[Source texts of formatted documents]
══════
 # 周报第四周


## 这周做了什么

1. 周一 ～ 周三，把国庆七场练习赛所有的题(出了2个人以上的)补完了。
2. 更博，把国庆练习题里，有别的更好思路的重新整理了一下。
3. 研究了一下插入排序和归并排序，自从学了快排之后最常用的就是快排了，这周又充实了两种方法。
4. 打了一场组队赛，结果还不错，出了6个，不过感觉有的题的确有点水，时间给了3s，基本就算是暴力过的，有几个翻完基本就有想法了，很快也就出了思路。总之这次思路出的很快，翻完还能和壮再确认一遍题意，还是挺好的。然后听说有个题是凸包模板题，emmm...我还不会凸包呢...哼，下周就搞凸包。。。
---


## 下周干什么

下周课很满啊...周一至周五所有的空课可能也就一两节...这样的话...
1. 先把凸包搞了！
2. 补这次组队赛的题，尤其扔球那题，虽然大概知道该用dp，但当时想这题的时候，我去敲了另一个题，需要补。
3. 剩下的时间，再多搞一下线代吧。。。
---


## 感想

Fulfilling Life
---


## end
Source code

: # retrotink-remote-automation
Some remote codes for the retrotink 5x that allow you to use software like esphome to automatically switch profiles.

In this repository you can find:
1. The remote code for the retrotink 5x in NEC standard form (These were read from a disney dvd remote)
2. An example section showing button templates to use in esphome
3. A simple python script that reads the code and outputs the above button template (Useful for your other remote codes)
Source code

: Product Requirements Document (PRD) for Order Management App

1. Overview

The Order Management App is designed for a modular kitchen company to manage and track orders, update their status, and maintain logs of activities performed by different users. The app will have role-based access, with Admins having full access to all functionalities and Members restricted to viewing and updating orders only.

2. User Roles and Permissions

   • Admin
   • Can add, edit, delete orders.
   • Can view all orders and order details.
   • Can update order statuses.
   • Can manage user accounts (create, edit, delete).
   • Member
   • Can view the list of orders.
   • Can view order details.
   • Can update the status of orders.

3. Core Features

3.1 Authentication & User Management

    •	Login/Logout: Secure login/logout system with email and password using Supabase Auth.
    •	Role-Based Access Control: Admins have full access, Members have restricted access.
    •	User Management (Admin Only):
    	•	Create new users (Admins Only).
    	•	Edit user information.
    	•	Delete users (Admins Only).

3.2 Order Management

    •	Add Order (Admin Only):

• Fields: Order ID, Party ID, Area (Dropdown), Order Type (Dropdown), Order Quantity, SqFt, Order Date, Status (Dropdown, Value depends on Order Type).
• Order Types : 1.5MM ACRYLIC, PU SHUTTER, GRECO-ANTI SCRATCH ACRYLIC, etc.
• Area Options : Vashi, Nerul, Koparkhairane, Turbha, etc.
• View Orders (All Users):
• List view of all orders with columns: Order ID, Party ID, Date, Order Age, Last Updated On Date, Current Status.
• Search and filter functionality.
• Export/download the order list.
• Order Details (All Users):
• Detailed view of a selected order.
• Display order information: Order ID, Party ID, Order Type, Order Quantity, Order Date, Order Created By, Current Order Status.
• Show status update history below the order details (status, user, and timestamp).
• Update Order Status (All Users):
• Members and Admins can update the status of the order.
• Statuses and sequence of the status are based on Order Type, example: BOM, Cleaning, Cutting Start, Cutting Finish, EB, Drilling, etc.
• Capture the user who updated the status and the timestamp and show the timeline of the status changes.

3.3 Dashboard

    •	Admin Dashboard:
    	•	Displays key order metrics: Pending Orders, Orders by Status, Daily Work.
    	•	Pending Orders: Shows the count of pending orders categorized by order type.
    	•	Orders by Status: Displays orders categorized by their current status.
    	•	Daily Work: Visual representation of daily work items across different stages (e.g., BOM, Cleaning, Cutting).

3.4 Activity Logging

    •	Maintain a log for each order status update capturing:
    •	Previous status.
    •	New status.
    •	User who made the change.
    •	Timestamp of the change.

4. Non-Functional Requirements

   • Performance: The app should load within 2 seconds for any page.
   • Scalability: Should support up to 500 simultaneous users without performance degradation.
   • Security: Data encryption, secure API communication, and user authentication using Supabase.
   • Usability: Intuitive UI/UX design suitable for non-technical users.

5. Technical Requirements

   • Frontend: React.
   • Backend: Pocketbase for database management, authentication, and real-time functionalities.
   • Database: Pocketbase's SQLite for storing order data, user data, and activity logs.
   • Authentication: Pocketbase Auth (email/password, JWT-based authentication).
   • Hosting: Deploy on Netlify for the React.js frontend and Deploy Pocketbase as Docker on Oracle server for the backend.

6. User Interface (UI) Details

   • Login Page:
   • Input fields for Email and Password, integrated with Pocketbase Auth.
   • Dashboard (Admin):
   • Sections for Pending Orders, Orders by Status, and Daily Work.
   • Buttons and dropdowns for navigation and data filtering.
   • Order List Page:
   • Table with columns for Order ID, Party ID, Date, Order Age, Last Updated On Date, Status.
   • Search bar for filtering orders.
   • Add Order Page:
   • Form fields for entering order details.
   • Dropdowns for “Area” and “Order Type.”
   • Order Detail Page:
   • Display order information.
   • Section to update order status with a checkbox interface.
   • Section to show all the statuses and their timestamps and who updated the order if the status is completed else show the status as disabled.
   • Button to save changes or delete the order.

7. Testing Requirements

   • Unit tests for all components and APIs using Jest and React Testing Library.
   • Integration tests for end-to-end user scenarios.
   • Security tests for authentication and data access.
══════
_What is needed:_ Precisely reproduce the lines of the entries, beginning at the first and ending at the one containing "SCRATCH ACRYLIC, etc.". Add nothing.

_Reply:_
 # 周报第四周


## 这周做了什么

1. 周一 ～ 周三，把国庆七场练习赛所有的题(出了2个人以上的)补完了。
2. 更博，把国庆练习题里，有别的更好思路的重新整理了一下。
3. 研究了一下插入排序和归并排序，自从学了快排之后最常用的就是快排了，这周又充实了两种方法。
4. 打了一场组队赛，结果还不错，出了6个，不过感觉有的题的确有点水，时间给了3s，基本就算是暴力过的，有几个翻完基本就有想法了，很快也就出了思路。总之这次思路出的很快，翻完还能和壮再确认一遍题意，还是挺好的。然后听说有个题是凸包模板题，emmm...我还不会凸包呢...哼，下周就搞凸包。。。
---


## 下周干什么

下周课很满啊...周一至周五所有的空课可能也就一两节...这样的话...
1. 先把凸包搞了！
2. 补这次组队赛的题，尤其扔球那题，虽然大概知道该用dp，但当时想这题的时候，我去敲了另一个题，需要补。
3. 剩下的时间，再多搞一下线代吧。。。
---


## 感想

Fulfilling Life
---


## end
Source code

: # retrotink-remote-automation
Some remote codes for the retrotink 5x that allow you to use software like esphome to automatically switch profiles.

In this repository you can find:
1. The remote code for the retrotink 5x in NEC standard form (These were read from a disney dvd remote)
2. An example section showing button templates to use in esphome
3. A simple python script that reads the code and outputs the above button template (Useful for your other remote codes)
Source code

: Product Requirements Document (PRD) for Order Management App

1. Overview

The Order Management App is designed for a modular kitchen company to manage and track orders, update their status, and maintain logs of activities performed by different users. The app will have role-based access, with Admins having full access to all functionalities and Members restricted to viewing and updating orders only.

2. User Roles and Permissions

   • Admin
   • Can add, edit, delete orders.
   • Can view all orders and order details.
   • Can update order statuses.
   • Can manage user accounts (create, edit, delete).
   • Member
   • Can view the list of orders.
   • Can view order details.
   • Can update the status of orders.

3. Core Features

3.1 Authentication & User Management

    •	Login/Logout: Secure login/logout system with email and password using Supabase Auth.
    •	Role-Based Access Control: Admins have full access, Members have restricted access.
    •	User Management (Admin Only):
    	•	Create new users (Admins Only).
    	•	Edit user information.
    	•	Delete users (Admins Only).

3.2 Order Management

    •	Add Order (Admin Only):

• Fields: Order ID, Party ID, Area (Dropdown), Order Type (Dropdown), Order Quantity, SqFt, Order Date, Status (Dropdown, Value depends on Order Type).
• Order Types : 1.5MM ACRYLIC, PU SHUTTER, GRECO-ANTI SCRATCH ACRYLIC, etc.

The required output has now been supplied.